What to produce - The task calls for each record to be given again exactly.
-------- Available data --------
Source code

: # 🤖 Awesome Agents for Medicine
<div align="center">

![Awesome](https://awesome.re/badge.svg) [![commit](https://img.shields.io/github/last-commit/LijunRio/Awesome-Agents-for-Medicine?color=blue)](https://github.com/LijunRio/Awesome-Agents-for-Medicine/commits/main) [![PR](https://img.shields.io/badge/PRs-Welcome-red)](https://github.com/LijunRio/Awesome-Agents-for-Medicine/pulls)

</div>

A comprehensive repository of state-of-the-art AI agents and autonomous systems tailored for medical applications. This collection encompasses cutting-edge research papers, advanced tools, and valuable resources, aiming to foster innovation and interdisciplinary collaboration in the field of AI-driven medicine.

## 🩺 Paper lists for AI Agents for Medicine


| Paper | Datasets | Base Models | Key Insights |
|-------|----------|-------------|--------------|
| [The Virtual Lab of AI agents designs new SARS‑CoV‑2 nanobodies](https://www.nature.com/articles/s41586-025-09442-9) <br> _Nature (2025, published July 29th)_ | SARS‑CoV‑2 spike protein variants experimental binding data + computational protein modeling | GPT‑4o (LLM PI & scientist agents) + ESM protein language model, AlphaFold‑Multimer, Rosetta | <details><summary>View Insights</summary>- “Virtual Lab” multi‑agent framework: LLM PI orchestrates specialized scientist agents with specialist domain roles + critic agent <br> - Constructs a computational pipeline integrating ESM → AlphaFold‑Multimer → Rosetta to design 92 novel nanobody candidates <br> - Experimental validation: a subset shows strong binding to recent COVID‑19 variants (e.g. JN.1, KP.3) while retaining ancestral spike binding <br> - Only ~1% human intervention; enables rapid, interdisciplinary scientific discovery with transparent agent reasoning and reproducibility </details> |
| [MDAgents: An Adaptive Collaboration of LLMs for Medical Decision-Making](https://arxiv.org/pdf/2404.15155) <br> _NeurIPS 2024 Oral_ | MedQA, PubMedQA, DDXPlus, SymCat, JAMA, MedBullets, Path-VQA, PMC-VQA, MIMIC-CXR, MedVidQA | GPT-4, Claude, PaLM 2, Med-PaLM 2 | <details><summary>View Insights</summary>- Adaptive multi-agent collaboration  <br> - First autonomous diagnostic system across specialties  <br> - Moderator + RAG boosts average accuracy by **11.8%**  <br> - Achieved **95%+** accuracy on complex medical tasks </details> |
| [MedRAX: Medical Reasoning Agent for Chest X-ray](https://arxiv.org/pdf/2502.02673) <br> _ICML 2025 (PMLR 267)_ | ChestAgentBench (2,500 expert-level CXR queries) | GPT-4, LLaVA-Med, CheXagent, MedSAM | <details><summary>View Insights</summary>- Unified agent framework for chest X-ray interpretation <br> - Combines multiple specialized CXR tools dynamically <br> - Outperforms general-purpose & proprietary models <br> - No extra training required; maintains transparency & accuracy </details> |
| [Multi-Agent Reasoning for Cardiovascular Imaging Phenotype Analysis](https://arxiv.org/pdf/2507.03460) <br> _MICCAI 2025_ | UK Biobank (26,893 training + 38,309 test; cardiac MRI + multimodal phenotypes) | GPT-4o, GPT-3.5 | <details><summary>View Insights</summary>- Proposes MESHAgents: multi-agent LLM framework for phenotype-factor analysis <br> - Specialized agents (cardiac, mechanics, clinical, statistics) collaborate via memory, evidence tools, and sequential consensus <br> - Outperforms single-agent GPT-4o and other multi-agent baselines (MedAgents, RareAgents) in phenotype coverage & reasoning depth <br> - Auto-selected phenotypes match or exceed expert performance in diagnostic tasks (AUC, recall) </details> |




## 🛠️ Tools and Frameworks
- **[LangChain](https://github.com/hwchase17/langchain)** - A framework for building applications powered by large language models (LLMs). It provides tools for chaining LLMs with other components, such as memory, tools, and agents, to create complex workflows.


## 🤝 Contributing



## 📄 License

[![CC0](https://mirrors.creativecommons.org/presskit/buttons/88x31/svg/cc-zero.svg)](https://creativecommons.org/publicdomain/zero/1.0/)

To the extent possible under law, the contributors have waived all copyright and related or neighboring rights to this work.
--------
Solved problem -
Source code

: # 🤖 Awesome Agents for Medicine
<div align="center">

![Awesome](https://awesome.re/badge.svg) [![commit](https://img.shields.io/github/last-commit/LijunRio/Awesome-Agents-for-Medicine?color=blue)](https://github.com/LijunRio/Awesome-Agents-for-Medicine/commits/main) [![PR](https://img.shields.io/badge/PRs-Welcome-red)](https://github.com/LijunRio/Awesome-Agents-for-Medicine/pulls)

</div>

A comprehensive repository of state-of-the-art AI agents and autonomous systems tailored for medical applications. This collection encompasses cutting-edge research papers, advanced tools, and valuable resources, aiming to foster innovation and interdisciplinary collaboration in the field of AI-driven medicine.

## 🩺 Paper lists for AI Agents for Medicine


| Paper | Datasets | Base Models | Key Insights |
|-------|----------|-------------|--------------|
| [The Virtual Lab of AI agents designs new SARS‑CoV‑2 nanobodies](https://www.nature.com/articles/s41586-025-09442-9) <br> _Nature (2025, published July 29th)_ | SARS‑CoV‑2 spike protein variants experimental binding data + computational protein modeling | GPT‑4o (LLM PI & scientist agents) + ESM protein language model, AlphaFold‑Multimer, Rosetta | <details><summary>View Insights</summary>- “Virtual Lab” multi‑agent framework: LLM PI orchestrates specialized scientist agents with specialist domain roles + critic agent <br> - Constructs a computational pipeline integrating ESM → AlphaFold‑Multimer → Rosetta to design 92 novel nanobody candidates <br> - Experimental validation: a subset shows strong binding to recent COVID‑19 variants (e.g. JN.1, KP.3) while retaining ancestral spike binding <br> - Only ~1% human intervention; enables rapid, interdisciplinary scientific discovery with transparent agent reasoning and reproducibility </details> |
| [MDAgents: An Adaptive Collaboration of LLMs for Medical Decision-Making](https://arxiv.org/pdf/2404.15155) <br> _NeurIPS 2024 Oral_ | MedQA, PubMedQA, DDXPlus, SymCat, JAMA, MedBullets, Path-VQA, PMC-VQA, MIMIC-CXR, MedVidQA | GPT-4, Claude, PaLM 2, Med-PaLM 2 | <details><summary>View Insights</summary>- Adaptive multi-agent collaboration  <br> - First autonomous diagnostic system across specialties  <br> - Moderator + RAG boosts average accuracy by **11.8%**  <br> - Achieved **95%+** accuracy on complex medical tasks </details> |
| [MedRAX: Medical Reasoning Agent for Chest X-ray](https://arxiv.org/pdf/2502.02673) <br> _ICML 2025 (PMLR 267)_ | ChestAgentBench (2,500 expert-level CXR queries) | GPT-4, LLaVA-Med, CheXagent, MedSAM | <details><summary>View Insights</summary>- Unified agent framework for chest X-ray interpretation <br> - Combines multiple specialized CXR tools dynamically <br> - Outperforms general-purpose & proprietary models <br> - No extra training required; maintains transparency & accuracy </details> |
| [Multi-Agent Reasoning for Cardiovascular Imaging Phenotype Analysis](https://arxiv.org/pdf/2507.03460) <br> _MICCAI 2025_ | UK Biobank (26,893 training + 38,309 test; cardiac MRI + multimodal phenotypes) | GPT-4o, GPT-3.5 | <details><summary>View Insights</summary>- Proposes MESHAgents: multi-agent LLM framework for phenotype-factor analysis <br> - Specialized agents (cardiac, mechanics, clinical, statistics) collaborate via memory, evidence tools, and sequential consensus <br> - Outperforms single-agent GPT-4o and other multi-agent baselines (MedAgents, RareAgents) in phenotype coverage & reasoning depth <br> - Auto-selected phenotypes match or exceed expert performance in diagnostic tasks (AUC, recall) </details> |




## 🛠️ Tools and Frameworks
- **[LangChain](https://github.com/hwchase17/langchain)** - A framework for building applications powered by large language models (LLMs). It provides tools for chaining LLMs with other components, such as memory, tools, and agents, to create complex workflows.


## 🤝 Contributing



## 📄 License

[![CC0](https://mirrors.creativecommons.org/presskit/buttons/88x31/svg/cc-zero.svg)](https://creativecommons.org/publicdomain/zero/1.0/)

To the extent possible under law, the contributors have waived all copyright and related or neighboring rights to this work.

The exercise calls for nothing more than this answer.